28 Aralık 2011 tarihinde yine devletin güvenlik güçleri tarafından F-16 savaş uçakları kullanılarak, 34 köylü öldürüldü. Şırnak Uludere’ye bağlı Roboski köyünde, geçim kaynakları olan sınır ticareti nedeniyle, her zaman ki yolu kullanan köylüler, savaş uçakları ile parçalanarak öldürüldü. Çoğunluğu çocuk olan, öldürülen 34 kişiden 28’i aynı ailedendi. Bu olay da tarihe “Roboski Katliamı” olarak geçti.”
Bu katliamların gerçek anlamda araştırılmadığını, katliamlarla yüzleşilmediğini ve hesaplaşılmadığını belirten sendika “Bir daha yaşanmaması, yaşatılmaması talebimizle; bu acıların gerçek bir demokrasi, gerçek bir adalet anlayışı ile araştırılmasını, nedenlerinin ortadan kaldırılmasını ve faillerinden hesap sorulmasını istiyoruz.

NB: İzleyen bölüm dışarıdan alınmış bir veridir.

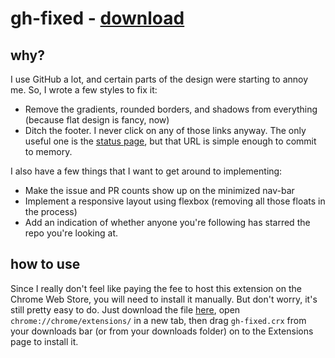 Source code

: # gh-fixed - [download](https://github.com/slang800/gh-fixed/raw/master/gh-fixed.crx)

## why?
I use GitHub a lot, and certain parts of the design were starting to annoy me. So, I wrote a few styles to fix it:

- Remove the gradients, rounded borders, and shadows from everything (because flat design is fancy, now)
- Ditch the footer. I never click on any of those links anyway. The only useful one is the [status page](https://status.github.com), but that URL is simple enough to commit to memory.

I also have a few things that I want to get around to implementing:

- Make the issue and PR counts show up on the minimized nav-bar
- Implement a responsive layout using flexbox (removing all those floats in the process)
- Add an indication of whether anyone you're following has starred the repo you're looking at.


## how to use
Since I really don't feel like paying the fee to host this extension on the Chrome Web Store, you will need to install it manually. But don't worry, it's still pretty easy to do. Just download the file [here](https://github.com/slang800/gh-fixed/raw/master/gh-fixed.crx), open `chrome://chrome/extensions/` in a new tab, then drag `gh-fixed.crx` from your downloads bar (or from your downloads folder) on to the Extensions page to install it.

Ülkemizde gerçek bir adaletten, barıştan ve demokrasiden bahsedecek isek bu bir borçtur. Katledilen canları saygıyla anıyor, bir daha bu acıların yaşanmamasını; eşitliğin, özgürlüğün, demokrasi ve barışın sonsuzca yaşandığı bir ülke ve dünya istiyoruz.” dedi.